Maglev freight - one possible path forward in the U.S.A.

Abstract

Background: As high-speed rail and other transportation technologies are moving forward and gaining funding in the United States, the push for MagLev is not receiving the necessary support that would make it a viable alternative in the near future. Major changes in the approach to implementing MagLev could make a better case for it, specifically for carrying freight. One alternative that has been considered in the past is the modification of existing freight railways to support MagLev. For this to be economically feasible and practical, such a solution has to be able to support both conventional freight trains and MagLev freight.   

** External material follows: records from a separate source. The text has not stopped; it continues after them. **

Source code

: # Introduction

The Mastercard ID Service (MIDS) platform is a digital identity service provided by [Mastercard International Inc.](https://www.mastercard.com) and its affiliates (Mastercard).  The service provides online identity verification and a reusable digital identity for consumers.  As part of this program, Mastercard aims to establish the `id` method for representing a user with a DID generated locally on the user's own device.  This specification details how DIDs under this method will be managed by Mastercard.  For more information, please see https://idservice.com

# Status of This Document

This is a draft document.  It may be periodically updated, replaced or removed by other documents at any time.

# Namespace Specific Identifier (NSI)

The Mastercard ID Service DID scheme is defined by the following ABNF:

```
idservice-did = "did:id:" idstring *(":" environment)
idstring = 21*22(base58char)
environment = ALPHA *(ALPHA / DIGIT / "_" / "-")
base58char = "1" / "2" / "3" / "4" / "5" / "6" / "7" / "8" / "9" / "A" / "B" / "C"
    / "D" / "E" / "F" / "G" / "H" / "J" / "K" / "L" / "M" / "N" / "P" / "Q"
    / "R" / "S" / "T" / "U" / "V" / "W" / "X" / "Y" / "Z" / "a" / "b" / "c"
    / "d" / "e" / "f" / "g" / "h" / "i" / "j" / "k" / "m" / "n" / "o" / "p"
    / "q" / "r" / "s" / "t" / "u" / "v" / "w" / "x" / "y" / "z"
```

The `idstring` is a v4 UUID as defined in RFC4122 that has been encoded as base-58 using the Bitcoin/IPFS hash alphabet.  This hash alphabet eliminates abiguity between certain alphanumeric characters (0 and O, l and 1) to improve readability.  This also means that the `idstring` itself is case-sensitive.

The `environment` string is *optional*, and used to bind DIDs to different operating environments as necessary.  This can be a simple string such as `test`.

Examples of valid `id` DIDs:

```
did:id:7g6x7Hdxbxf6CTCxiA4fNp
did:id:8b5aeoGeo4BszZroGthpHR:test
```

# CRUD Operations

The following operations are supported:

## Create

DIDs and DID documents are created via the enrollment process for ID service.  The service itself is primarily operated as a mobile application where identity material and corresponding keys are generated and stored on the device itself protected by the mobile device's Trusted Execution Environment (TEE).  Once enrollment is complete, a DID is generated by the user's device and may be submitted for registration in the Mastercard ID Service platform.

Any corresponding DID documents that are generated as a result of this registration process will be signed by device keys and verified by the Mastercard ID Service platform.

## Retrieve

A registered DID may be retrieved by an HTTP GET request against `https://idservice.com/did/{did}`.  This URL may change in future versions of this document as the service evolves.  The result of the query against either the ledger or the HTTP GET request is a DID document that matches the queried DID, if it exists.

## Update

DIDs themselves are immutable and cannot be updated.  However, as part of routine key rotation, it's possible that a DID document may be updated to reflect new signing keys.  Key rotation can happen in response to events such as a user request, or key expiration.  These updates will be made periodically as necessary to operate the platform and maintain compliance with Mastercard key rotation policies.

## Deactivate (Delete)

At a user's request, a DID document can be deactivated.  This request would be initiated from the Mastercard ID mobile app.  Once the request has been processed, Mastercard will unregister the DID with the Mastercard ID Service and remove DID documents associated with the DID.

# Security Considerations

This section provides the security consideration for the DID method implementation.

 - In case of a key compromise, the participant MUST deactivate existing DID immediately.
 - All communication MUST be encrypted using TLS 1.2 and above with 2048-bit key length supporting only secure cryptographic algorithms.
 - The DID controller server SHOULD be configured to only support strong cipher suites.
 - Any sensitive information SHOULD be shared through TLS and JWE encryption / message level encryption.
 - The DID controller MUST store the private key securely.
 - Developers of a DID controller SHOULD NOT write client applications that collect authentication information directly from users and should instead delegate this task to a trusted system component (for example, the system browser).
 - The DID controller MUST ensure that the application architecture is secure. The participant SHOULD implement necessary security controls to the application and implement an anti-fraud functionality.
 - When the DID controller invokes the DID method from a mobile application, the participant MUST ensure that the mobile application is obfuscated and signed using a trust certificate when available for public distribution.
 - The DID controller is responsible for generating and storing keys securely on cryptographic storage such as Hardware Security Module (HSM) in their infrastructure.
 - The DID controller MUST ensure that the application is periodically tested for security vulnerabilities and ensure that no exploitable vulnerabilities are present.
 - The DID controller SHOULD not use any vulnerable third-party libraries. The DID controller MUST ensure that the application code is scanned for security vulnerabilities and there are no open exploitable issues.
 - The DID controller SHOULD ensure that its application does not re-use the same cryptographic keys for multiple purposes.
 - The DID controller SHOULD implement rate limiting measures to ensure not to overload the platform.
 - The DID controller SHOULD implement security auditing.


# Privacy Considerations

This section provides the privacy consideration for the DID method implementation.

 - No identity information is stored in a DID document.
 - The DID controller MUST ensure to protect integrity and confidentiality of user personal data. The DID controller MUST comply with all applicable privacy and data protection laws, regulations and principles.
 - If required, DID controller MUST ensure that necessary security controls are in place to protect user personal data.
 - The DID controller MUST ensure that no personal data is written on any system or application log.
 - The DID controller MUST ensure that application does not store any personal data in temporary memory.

 Aim: The successful application of Partially Magnetically-Levitated Freight (PMLF) technology achieved by integrating superconducting MagLev technology with current railroad design and operations.
 Methods: A MagLev freight system that is envisioned to use existing rail routes must be designed to be compatible with the existing railway infrastructure. To accomplish this, every component utilized by the railroads must be examined in detail to determine if and how it could be affected by the proposed PMLF. In addition, components that will need to be modified for PMLF operation must undergo a retrofit design and testing process. The design scope must also include an examination of all existing tasks and activities that are being performed by the railroads such as track maintenance and repair. Any procedures that affect or are affected by the addition of PMLF will need to be modified. Finally, superconducting MagLev technology must be optimized and advanced for application to PMLF.   
 Opinions and Discussions: The dual use of railway lines has substantial cost advantages when compared to building new dedicated MagLev freight corridors. In fact it could make the entire proposition very appealing if proven to be technically feasible. However, there are certain limitations and concerns that would cause policy makers to reject such a proposal unless such obstacles can be shown to be temporary and non-critical. Essential rail installations such as switches are presently difficult to modify in a way that would ensure reliable functionality for both MagLev and conventional freight trains, and grade crossings pose safety risks. It is difficult to envision the tremendous leap forward of merging MagLev with existing freight rail lines when much more basic technologies such as positive train control are not even fully implemented. Consequently, it is a challenge to advance MagLev in the United States where new dedicated freight corridors are considered to be cost-prohibitive and dual use railway lines pose uncertainties that railroad companies simply do not want to solve. However, there is one more solution has not been considered that would allow a MagLev freight train to navigate on existing railway infrastructure without disrupting traditional rail utilization. This solution is a partially magnetically-levitated freight train.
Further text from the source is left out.